Attack Of The Clones
Church & State, Mar 2005 by Boston, Rob
President Bush And His Religious Right Allies Want To Stack The Supreme Court With Right-Wing Ideologues
Ken Mehlman, the newly elected chairman of the Republican National Committee, knew just what his Religious Right audience wanted to hear.
Standing in a packed ballroom at Washington's glitzy Ritz-Carlton Hotel Jan. 19, the former chief of President George W. Bush's re-election campaign told a collection of far-right religious activists that changes are coming - starting at the top with the U.S. Supreme Court.
"Promises made will be promises kept," Mehlman said. As the Los Angeles Times reported, he went on to call the appointment of judges a president's "most sacred duty."
Concluded Mehlman, "We're going to have more Scalias and Thomases."
The crowd of 800 at the "Christian Inaugural Gala," an unofficial inaugural event sponsored by the Traditional Values Coalition (TVC) and a phalanx of other Religious Right organizations, liked what they were hearing.

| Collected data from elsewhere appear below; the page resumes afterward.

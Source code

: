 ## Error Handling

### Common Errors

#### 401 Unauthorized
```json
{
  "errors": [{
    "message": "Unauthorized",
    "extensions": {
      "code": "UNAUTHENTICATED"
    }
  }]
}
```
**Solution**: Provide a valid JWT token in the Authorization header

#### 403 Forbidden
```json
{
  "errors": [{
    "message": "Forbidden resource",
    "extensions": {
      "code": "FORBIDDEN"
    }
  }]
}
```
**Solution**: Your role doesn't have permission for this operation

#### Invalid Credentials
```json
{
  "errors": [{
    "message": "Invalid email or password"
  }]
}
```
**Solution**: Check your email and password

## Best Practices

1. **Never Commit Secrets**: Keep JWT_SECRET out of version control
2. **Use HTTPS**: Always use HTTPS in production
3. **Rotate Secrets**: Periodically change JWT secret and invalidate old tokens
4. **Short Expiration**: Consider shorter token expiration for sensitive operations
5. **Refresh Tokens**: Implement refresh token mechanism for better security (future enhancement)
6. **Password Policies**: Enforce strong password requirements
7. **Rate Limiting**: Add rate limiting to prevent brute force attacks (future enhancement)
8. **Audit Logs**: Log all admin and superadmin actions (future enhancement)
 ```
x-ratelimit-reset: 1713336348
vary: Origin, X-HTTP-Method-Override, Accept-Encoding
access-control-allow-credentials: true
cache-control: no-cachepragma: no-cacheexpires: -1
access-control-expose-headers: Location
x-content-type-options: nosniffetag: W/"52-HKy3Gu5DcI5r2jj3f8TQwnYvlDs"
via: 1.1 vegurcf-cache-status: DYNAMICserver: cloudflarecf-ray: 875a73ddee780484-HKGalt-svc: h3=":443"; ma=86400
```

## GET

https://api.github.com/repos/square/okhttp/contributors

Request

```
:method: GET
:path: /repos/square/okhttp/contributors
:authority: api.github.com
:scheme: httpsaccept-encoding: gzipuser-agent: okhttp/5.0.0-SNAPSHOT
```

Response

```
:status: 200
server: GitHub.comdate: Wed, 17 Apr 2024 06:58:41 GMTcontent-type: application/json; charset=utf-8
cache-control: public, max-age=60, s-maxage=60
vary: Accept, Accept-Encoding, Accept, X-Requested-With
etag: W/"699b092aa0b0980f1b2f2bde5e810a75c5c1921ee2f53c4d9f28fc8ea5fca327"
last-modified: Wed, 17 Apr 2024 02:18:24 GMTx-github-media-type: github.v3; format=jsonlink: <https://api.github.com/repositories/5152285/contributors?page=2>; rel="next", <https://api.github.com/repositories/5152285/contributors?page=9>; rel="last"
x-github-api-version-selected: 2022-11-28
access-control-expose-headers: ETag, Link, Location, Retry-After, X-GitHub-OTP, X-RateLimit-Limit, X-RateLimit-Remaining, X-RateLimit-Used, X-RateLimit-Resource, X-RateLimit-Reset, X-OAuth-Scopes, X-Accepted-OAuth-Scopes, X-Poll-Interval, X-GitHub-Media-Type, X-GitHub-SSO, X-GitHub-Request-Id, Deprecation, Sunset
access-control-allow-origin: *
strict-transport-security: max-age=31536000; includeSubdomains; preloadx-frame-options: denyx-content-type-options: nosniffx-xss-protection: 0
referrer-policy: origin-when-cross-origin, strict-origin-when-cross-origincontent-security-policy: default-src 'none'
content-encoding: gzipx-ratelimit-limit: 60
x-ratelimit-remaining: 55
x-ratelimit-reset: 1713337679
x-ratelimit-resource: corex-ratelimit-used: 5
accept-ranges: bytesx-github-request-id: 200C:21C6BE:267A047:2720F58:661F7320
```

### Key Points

The thought of more justices like Antonin Scalia and Clarence Thomas, the high court's most dogged opponents of separation of church and state, made some positively giddy.
"We don't believe in cloning, but if we did, we would clone Scalia and Thomas," gushed Andrea Lafferty, TVC executive director.
Mehlman's words might have been music to Laffcrty's ears, but to defenders of church-state separation, the GOP official definitely struck a sour note. Mehlman's promise was clear evidence that the Bush administration is determined to remake the Supreme Court in a rigidly right-wing mode. The final result could be a full-scale judicial assault on the church-state wall.
What would a court stacked with Scalia and Thomas clones do to the wall of separation?
To answer that question, one need only look at the opinions the two have penned. Since joining the high court in 1986, Sealia has been a consistent foe of church-state separation in every case. Ditto for Thomas, who was confirmed in 1991.
A court remade in the Scalia/Thomas mode would permit public schools to teach crcationism along-side evolution and give its blessing to other forms of government-sponsored religion in the classroom. Government would not only be allowed, but required, to fund religious schools and other sectarian enterprises in certain cases. Government officials could festoon courthouses and other public buildings with religious symbols.
At the same time, Scalia's vision of religious freedom - the "free exercise of religion" promised in the First Amendment is already holding sway at the high court, and even many conservatives say it's a cramped and narrow view that unfairly singles out minority faiths and makes them vulnerable to government control.
Scalia calls himself an "originalist." In his view, the Constitution is a set-in-stonc document that - very conveniently - reflects his ultra-conservative opinions. When attempting to decide controversies over religion, the high court should be guided by his constricted take on the Founders' intent.
Speaking recently in Ann Arbor, Mien., at a forum sponsored by Ave Maria School of Law, an ultra-traditionalist Roman Catholic institution founded by Domino's Pizza founder Thomas Monaghan, Scalia dismissed the idea that the Constitution is able to adapt to changes in American culture.
"The Constitution says what it says and does not say what it does not say," he told the crowd. The Associated Press reported that Scalia went on to insist that "tradition and historical practice is stronger" than tests devised by the Supreme Court to determine church-state violations.
In a late November speech, Scalia was even more aggressive.
"The Founding Fathers never used the phrase 'separation of church and state,'" Scalia told attendees at a conference at Shearith Israel Synagogue. He went so far as to assert that the separation principle failed to protect European Jews during World War II. (see "Scalia Escalates Attacks On Church-State Separation At New York Conference," January 2005 Church & State.)
Scalia is also fond of giving a speech to conservative religious groups during which he brags that he is a "fool for Christ" and heaps scorn of those who dare to adopt a worldly-wise skepticism of the claims of traditional Christianity.
"To believe in traditional Christianity is something else," Scalia told a Knights of Columbus audience in Baton Rogue, La., in January. "For the son of God to be born of a virgin? I mean, really. To believe that he rose from the dead and bodily ascended into heaven? How utterly ridiculous. To believe in miracles or that those who obey God will rise from the dead and those who do not will burn in Hell?"
Continued Scalia, "God assumed from the beginning that the wise of the world would view Christians as fools...and he has not been disappointed."
Scalia's outspokenness on his personal religious views is nothing new. In fact, it goes hand in hand with his ultra-conservative judicial philosophy. Once seated on the high court, Scalia wasted no time making his hard-line anti-separationist views known. During the court's 1986-87 term, the justices heard a case challenging a Louisiana law requiring public schools to offer "balanced treatment" between biblical creationism and evolution, giving the combative newcomer an early opportunity to sound off.